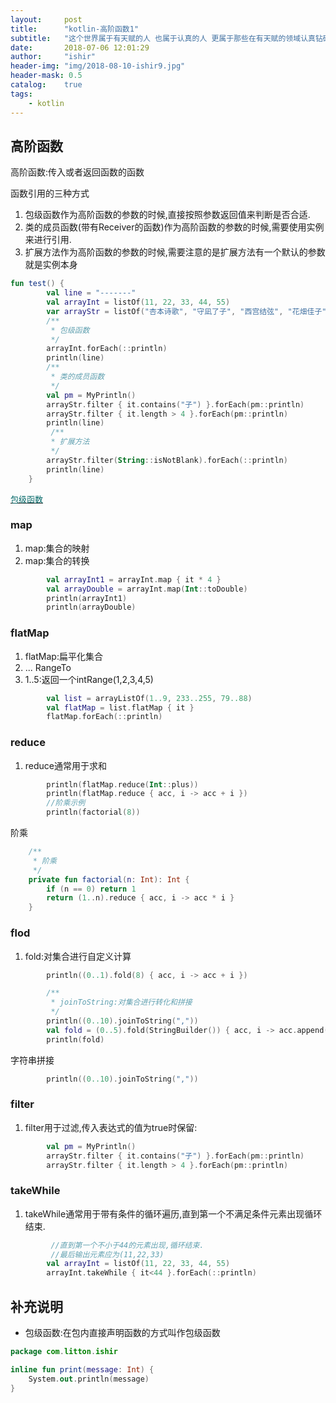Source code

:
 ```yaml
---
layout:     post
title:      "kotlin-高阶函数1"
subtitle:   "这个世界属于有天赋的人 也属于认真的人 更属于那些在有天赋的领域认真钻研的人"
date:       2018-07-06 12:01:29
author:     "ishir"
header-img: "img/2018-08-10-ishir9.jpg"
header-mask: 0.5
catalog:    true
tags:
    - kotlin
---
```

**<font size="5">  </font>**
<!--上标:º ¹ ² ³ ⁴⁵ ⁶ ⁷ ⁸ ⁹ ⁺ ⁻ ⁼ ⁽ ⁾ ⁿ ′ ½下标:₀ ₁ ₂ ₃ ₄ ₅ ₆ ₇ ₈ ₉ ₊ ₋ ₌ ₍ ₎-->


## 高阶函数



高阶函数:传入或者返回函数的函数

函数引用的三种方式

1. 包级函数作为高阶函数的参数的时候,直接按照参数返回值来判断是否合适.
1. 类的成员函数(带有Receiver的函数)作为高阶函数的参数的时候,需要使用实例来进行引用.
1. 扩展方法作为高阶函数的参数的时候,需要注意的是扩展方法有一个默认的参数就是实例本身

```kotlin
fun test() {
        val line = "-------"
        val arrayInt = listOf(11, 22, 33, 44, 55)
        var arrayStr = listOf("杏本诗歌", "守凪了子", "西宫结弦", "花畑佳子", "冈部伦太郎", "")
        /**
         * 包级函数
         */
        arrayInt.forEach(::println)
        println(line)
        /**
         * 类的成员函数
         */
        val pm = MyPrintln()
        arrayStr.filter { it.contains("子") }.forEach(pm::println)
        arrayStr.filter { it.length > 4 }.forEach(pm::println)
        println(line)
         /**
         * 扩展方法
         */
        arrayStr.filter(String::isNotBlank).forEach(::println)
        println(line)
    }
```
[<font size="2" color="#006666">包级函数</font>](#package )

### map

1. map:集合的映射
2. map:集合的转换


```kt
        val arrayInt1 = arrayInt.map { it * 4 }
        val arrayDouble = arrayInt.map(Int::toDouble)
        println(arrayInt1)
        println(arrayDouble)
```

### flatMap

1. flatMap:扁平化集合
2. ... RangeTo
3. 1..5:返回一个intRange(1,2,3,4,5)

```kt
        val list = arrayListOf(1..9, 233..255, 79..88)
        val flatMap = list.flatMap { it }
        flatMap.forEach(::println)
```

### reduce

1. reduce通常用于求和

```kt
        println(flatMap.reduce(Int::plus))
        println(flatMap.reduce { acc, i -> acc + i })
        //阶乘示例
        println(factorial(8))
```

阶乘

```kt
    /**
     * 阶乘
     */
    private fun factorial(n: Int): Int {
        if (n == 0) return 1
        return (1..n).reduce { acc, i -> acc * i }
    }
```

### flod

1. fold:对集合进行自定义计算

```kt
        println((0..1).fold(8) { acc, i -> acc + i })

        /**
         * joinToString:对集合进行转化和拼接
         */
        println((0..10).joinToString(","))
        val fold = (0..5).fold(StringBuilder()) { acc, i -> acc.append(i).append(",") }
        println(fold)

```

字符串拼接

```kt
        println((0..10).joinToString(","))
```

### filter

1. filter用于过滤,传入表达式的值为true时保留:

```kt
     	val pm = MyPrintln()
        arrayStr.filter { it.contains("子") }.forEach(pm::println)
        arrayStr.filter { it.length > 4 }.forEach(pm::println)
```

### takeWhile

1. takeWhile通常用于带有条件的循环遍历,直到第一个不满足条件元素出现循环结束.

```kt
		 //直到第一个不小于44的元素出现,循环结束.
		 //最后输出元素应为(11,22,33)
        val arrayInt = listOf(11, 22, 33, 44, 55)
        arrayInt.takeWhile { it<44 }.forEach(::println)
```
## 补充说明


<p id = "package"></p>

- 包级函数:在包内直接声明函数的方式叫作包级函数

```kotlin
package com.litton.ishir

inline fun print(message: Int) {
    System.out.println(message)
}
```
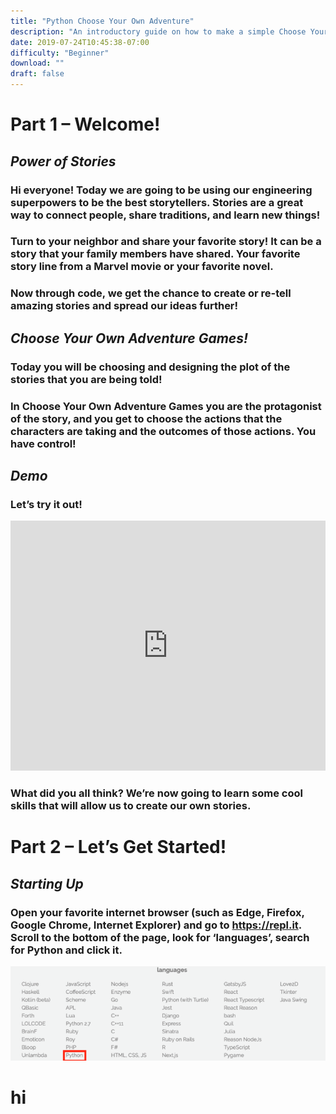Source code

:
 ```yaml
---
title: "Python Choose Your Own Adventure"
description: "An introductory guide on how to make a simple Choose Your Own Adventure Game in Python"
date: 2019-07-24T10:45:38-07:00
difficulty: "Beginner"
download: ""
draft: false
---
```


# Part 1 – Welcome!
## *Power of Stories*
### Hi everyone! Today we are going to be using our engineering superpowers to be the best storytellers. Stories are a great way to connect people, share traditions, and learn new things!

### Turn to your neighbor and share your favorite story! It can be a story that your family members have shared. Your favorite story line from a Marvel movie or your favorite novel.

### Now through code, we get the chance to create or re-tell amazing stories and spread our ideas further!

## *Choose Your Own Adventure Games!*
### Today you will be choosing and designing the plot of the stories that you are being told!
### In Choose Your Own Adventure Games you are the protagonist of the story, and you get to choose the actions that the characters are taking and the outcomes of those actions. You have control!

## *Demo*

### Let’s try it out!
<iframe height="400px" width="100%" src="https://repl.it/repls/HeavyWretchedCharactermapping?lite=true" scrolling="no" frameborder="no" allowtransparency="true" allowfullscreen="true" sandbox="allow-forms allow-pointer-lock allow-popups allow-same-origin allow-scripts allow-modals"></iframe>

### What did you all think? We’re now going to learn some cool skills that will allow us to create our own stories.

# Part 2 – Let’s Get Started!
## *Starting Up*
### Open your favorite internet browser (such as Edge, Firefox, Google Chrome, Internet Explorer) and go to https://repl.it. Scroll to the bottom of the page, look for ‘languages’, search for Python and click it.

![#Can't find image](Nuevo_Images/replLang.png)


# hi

***

ABOUT THIS EXERCISE: Extract all lines from the data in which "fold" is found.

ANSWER TO THE PROBLEM:
1. fold:对集合进行自定义计算
        println((0..1).fold(8) { acc, i -> acc + i })
        val fold = (0..5).fold(StringBuilder()) { acc, i -> acc.append(i).append(",") }
        println(fold)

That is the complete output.